For as soon as she was Mrs. Edward Cullen it must have felt to him like she was already gone.

But at the end of the summer, after word got around town that all the Cullens' kids had left town and Bella and Edward had both gone off to the University of Alaska, he knew better and figured out what was happening. Maybe he went stalking around the Cullens' house as a wolf to listen a couple times. Perhaps he could not have missed the screaming and the painful intensity in the air from a great distance away even in human form. But however he knows all about it, in the morning after the third day as Bella is curled up in Edward's lap in a deadly silence brought on partially by shock and partially by complete exertion, he looks down at her as he runs his fingers soothingly through her hair and says very quietly, "There's something left on the porch for you."

At first, she has no interest in going to look. She isn't even interested enough to wonder. She doesn't care. But Edward convinces her she should go see "before somebody steps on them."

Bella feels like she's in a dream right now, and drifts to the front door absently, not feeling like her feet are really making contact with the floor or her hand with the door handle. She opens the door and finds six brightly colored flowers laid on the mat in front of her. Wild flowers, not ones bought from a store, as beautiful as the ones that grow in her and Edward's meadow.

She knows it is no wedding present. This does not signify a sentiment of "congratulations" or "good luck" - it's something very different. Flowers left on a grave.

And somehow, even though she cannot see into anyone else's mind like Edward can, she understands his intended message perfectly. They are forever separated now, but it doesn't matter to him. He still loves her and will always love her. Unconditionally. Immutably.

This is when the numbness of the dream-like shock starts to wear off, and she can feel that she is really here. She is also very aware once again of the tear in her now-still heart and realizes that nothing there has changed. And she knows that if it still there now, it is always going to be there. Vampires may be physically invincible, but there are other ways they are perhaps much more terribly vulnerable than humans.

v. dead flowers

Once there was something magical and beautiful to her about the idea of being a vampire, of eternal youth and invincibility. She knew better than that by the time she made her decision. She knows they are not flying off to Neverland. They are not flying anywhere. They are falling, down, down, into a dark and freezing cold place there is no returning from. She cannot change her mind and go back if she decides she wants to grow up after all.

But she reminds herself this is not like Hades and Persephone. Persephone did not actually have a choice. And that, she knows, can make all the difference.

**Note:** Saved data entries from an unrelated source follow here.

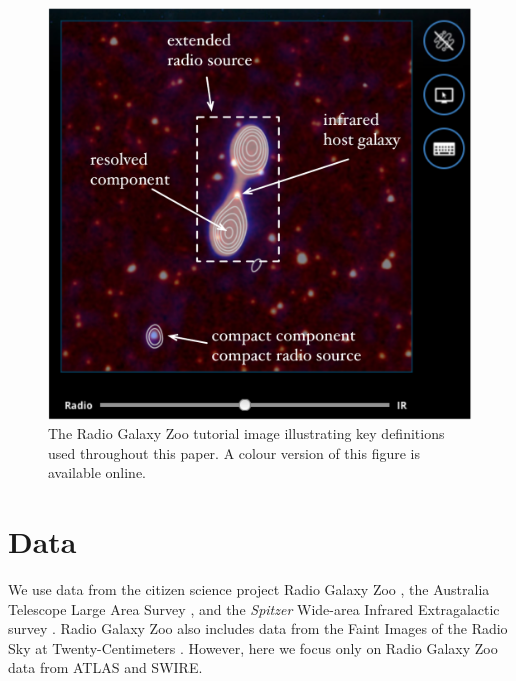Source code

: \documentclass[fleqn,usenatbib,usedcolumn]{mnras}
\begin{document}
  \begin{figure}
  \begin{center}
    \includegraphics[width=0.75\linewidth]{images/fig1.png}
    \caption{The Radio Galaxy Zoo tutorial image illustrating key definitions
      used throughout this paper. A colour version of this figure is available
      online.}\label{fig1}
  \end{center}
  \end{figure}

\section{Data}\label{sec:data}

  We use data from the citizen science project Radio Galaxy Zoo
  \citep{banfield15}, the Australia Telescope Large Area Survey
  \citep[ATLAS;][]{norris06,franzen15}, and the \emph{Spitzer} Wide-area Infrared
  Extragalactic survey \citep[SWIRE;][]{lonsdale03swire, surace05swire}. Radio Galaxy Zoo also includes data from the Faint Images of the
    Radio Sky at Twenty-Centimeters \citep[FIRST;][]{white97first}. However, here we focus only on Radio Galaxy Zoo data from ATLAS and SWIRE.
\end{document}
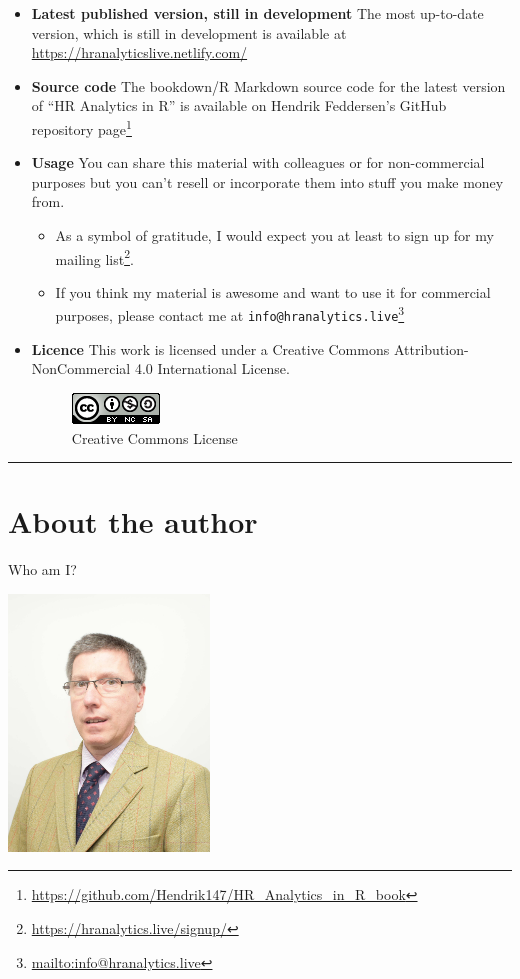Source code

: \documentclass[
  12pt, krantz2,
]{krantz}
\providecommand{\tightlist}{%
  \setlength{\itemsep}{0pt}\setlength{\parskip}{0pt}}
\renewcommand{\href}[2]{#2\footnote{\url{#1}}}
\begin{document}
\begin{itemize}
\item
  \textbf{Latest published version, still in development} The most up-to-date version, which is still in development is available at \url{https://hranalyticslive.netlify.com/}
\item
  \textbf{Source code} The bookdown/R Markdown source code for the latest version of ``HR Analytics in R'' is available on Hendrik Feddersen's \href{https://github.com/Hendrik147/HR_Analytics_in_R_book}{GitHub repository page}
\item
  \textbf{Usage} You can share this material with colleagues or for non-commercial purposes but you can't resell or incorporate them into stuff you make money from.

  \begin{itemize}
  \tightlist
  \item
    As a symbol of gratitude, I would expect you at least to sign up for my \href{https://hranalytics.live/signup/}{mailing list}.
  \item
    If you think my material is awesome and want to use it for commercial purposes, please contact me at \href{mailto:info@hranalytics.live}{\nolinkurl{info@hranalytics.live}}
  \end{itemize}
\item
  \textbf{Licence} This work is licensed under a Creative Commons
  Attribution-NonCommercial 4.0 International License.

  \begin{figure}
  \centering
  \includegraphics{images/by-nc-sa.png}
  \caption{Creative Commons License}
  \end{figure}
\end{itemize}

\begin{center}\rule{0.5\linewidth}{\linethickness}\end{center}

\hypertarget{sec:about-authors}{%
\section{About the author}\label{sec:about-authors}}

Who am I?

\includegraphics[width=0.4\textwidth,height=\textheight]{images/Photo HF Snappy.jpg}
\end{document}
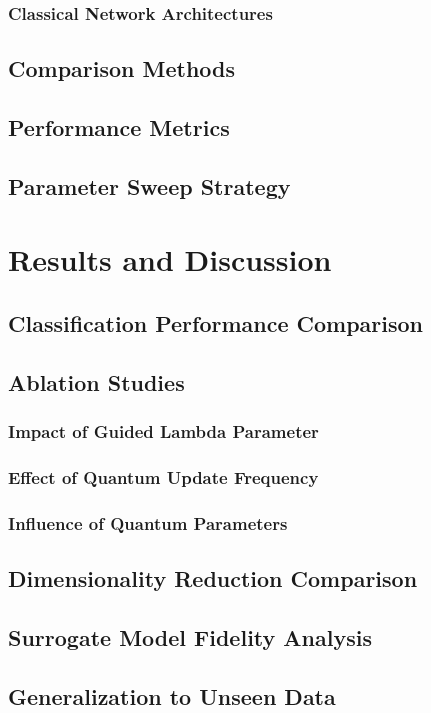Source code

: \documentclass[conference]{IEEEtran}
\begin{document}
\subsubsection{Classical Network Architectures}
\subsection{Comparison Methods}
\subsection{Performance Metrics}
\subsection{Parameter Sweep Strategy}

\section{Results and Discussion}
\subsection{Classification Performance Comparison}
\subsection{Ablation Studies}
\subsubsection{Impact of Guided Lambda Parameter}
\subsubsection{Effect of Quantum Update Frequency}
\subsubsection{Influence of Quantum Parameters}
\subsection{Dimensionality Reduction Comparison}
\subsection{Surrogate Model Fidelity Analysis}
\subsection{Generalization to Unseen Data}
\end{document}
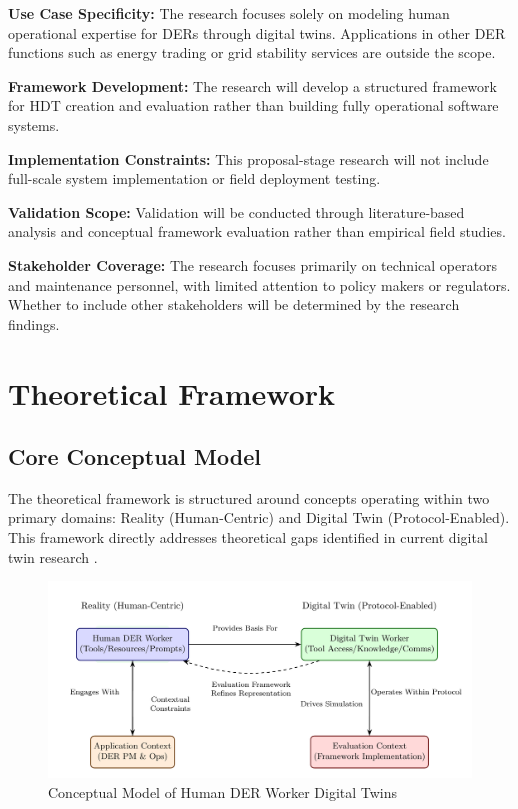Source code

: \documentclass[12pt,a4paper]{article}
\begin{document}
\textbf{Use Case Specificity:} The research focuses solely on modeling human operational expertise for DERs through digital twins. Applications in other DER functions such as energy trading or grid stability services are outside the scope.

\textbf{Framework Development:} The research will develop a structured framework for HDT creation and evaluation rather than building fully operational software systems.

\textbf{Implementation Constraints:} This proposal-stage research will not include full-scale system implementation or field deployment testing.

\textbf{Validation Scope:} Validation will be conducted through literature-based analysis and conceptual framework evaluation rather than empirical field studies.

\textbf{Stakeholder Coverage:} The research focuses primarily on technical operators and maintenance personnel, with limited attention to policy makers or regulators. Whether to include other stakeholders will be determined by the research findings.

\section{Theoretical Framework}
\label{sec:framework}

\subsection{Core Conceptual Model}

The theoretical framework is structured around concepts operating within two primary domains: Reality (Human-Centric) and Digital Twin (Protocol-Enabled). This framework directly addresses theoretical gaps identified in current digital twin research \cite{10.1186/s10033-024-00998-7} \cite{10.1016/j.ifacol.2022.09.675}.

\begin{figure}[h!]
    \centering
    \includegraphics[width=\linewidth]{conceptual-model-diagram-1.png}
    \caption{Conceptual Model of Human DER Worker Digital Twins}
    \label{fig:conceptual-model}
\end{figure}
\end{document}
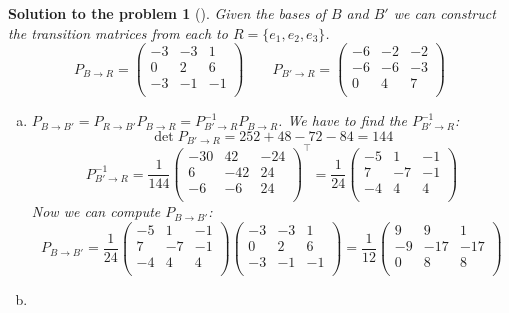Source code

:\documentclass[12pt,a4]{article}
\newtheorem{solution}{Solution to the problem}
\begin{document}
\begin{solution}[]\rm
Given the bases of $B$ and $B'$ we can construct the transition matrices from each to $R = \{e_1, e_2, e_3\}$.
\[
P_{B \to R} = 
\begin{pmatrix}
-3 & -3 &  1 \\
0  &  2 &  6 \\
-3 & -1 & -1 \\
\end{pmatrix}
\qquad
P_{B' \to R} = 
\begin{pmatrix}
-6 & -2 & -2 \\
-6 & -6 & -3 \\
 0 &  4 &  7 \\
\end{pmatrix}
\]
\begin{enumerate}[(a)]
\item 
$P_{B \to B'} = P_{R \to B'} P_{B \to R} = P_{B' \to R}^{-1} P_{B \to R}$. We have to find the $P_{B' \to R}^{-1}$:
\[
\det P_{B' \to R} = 252+48-72 - 84 = 144
\]
\[
P_{B' \to R}^{-1} = \frac{1}{144}
\begin{pmatrix}
-30 &  42 & -24 \\
6   & -42 &  24 \\
-6  &  -6 &  24 \\
\end{pmatrix}^\top = \frac{1}{24}
\begin{pmatrix}
-5 &  1 & -1 \\
7  & -7 &  -1 \\
-4  &  4 &  4 \\
\end{pmatrix}
\]
Now we can compute $P_{B \to B'}$:
\[
P_{B \to B'} =  \frac{1}{24}
\begin{pmatrix}
-5 &  1 & -1 \\
7  & -7 &  -1 \\
-4  &  4 &  4 \\
\end{pmatrix}
\begin{pmatrix}
-3 & -3 &  1 \\
0  &  2 &  6 \\
-3 & -1 & -1 \\
\end{pmatrix}
= \frac{1}{12}
\begin{pmatrix}
 9 &  9  &   1 \\
-9 & -17 & -17 \\
 0 &  8  &  8 \\
\end{pmatrix}
\]
\item

\end{enumerate}
\end{solution}
\end{document}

As she sits on the back porch of the Cullens' house - now her house and home also - and watches the rain, she looks down at the moon-shaped scar on her right hand, and thinks of how it used to be the only part of her that had that iredescent sparkle in sunlight. She thinks a while of the girl she used to be at sixteen, at thirteen, at eight. A girl who loved summer and the bright sun and wearing airy, gauzy tops and blouses with eyelets. She thought when she moved to Forks she had managed to say goodbye to the sun, but of course she hadn't. She couldn't have had any idea then how profoundly she would really end up severing herself from that former self, that young girl version of Isabella she remembers, and leaving the light behind.

Maybe she never would have come. It's not like she ever would have known what she was missing.